Customer Service is a Valuable PR Tool
Every time I have to dial a 1-800 customer service number, my stress levels increase accordingly. First, I’m greeted by a recording that instructs me to choose from a nine-number menu. Of course, my problem never falls neatly into one of the categories, so I’m forced to listen to the nine options once again, before sighing and going with the option that my issue best matches. Next, more automated greetings; I’m asked to give some obscure pass code that I apparently created when I first opened my account. After I fumble around and incorrectly guess my code multiple times, I’m finally transferred to a real person who now needs to know my entire life history in order to verify my account. Once that process is complete, it’s finally time to address my issue, right? Wrong. Oops, remember the nine-option menu? Yeah, this representative is not equipped to handle my problem and apparently the answer to my question is not on her script. I’m given another 1-800 number and am forced to go through the entire process all over again.
I’m not alone in my frustration, and despite technology continuing to get better and better, customer service just keeps getting worse and worse.
Sure, there are a million reasons why customer service is so terrible – the economy makes it tougher for businesses to hire full-time employees with the proper training and authority to take care of customer issues from start to finish; customer service is seen as a sunk cost; or extreme division of labor is the only way for massive companies to handle the volume of calls they receive, but I don’t think any of those really resonate with frustrated consumers.
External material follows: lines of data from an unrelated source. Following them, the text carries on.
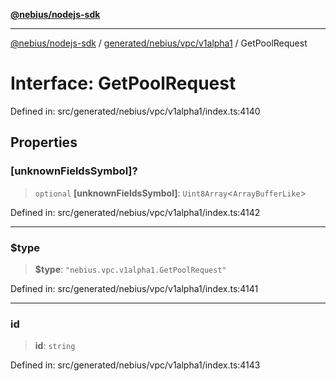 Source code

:[**@nebius/nodejs-sdk**](../../../../../README.md)

***

[@nebius/nodejs-sdk](../../../../../README.md) / [generated/nebius/vpc/v1alpha1](../README.md) / GetPoolRequest

# Interface: GetPoolRequest

Defined in: src/generated/nebius/vpc/v1alpha1/index.ts:4140

## Properties

### \[unknownFieldsSymbol\]?

> `optional` **\[unknownFieldsSymbol\]**: `Uint8Array`\<`ArrayBufferLike`\>

Defined in: src/generated/nebius/vpc/v1alpha1/index.ts:4142

***

### $type

> **$type**: `"nebius.vpc.v1alpha1.GetPoolRequest"`

Defined in: src/generated/nebius/vpc/v1alpha1/index.ts:4141

***

### id

> **id**: `string`

Defined in: src/generated/nebius/vpc/v1alpha1/index.ts:4143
Public relations is all about building and maintaining a positive relationship with your audience. Sure, you can have spectacular, entertaining advertising campaigns and perfectly targeted sales techniques, but abandoning a customer once they begin a relationship with your business is never a good idea.
In the marketing world, there’s a buzz right now around the word “authenticity,” and the way a company treats its customers is a big part of the promise made to their customers when they signed that contract, decided to purchase that product or use a particular service.
Perhaps companies don’t choose to devote resources to their customer service department because they don’t see any return on investment. However, in a world where consumers feel more and more disconnected from companies taking the time to wow them with excellent customer service can generate publicity value, as well as create advocates for your brand who will rave about you to friends and family.
Practicing excellent customer service techniques are not just for the realm of large companies. A free dessert for guests at a restaurant who had to wait an unusually long period of time for their dinner might be just what they need to not write a post lambasting your restaurant on Yelp as soon as they pick up their smart phone.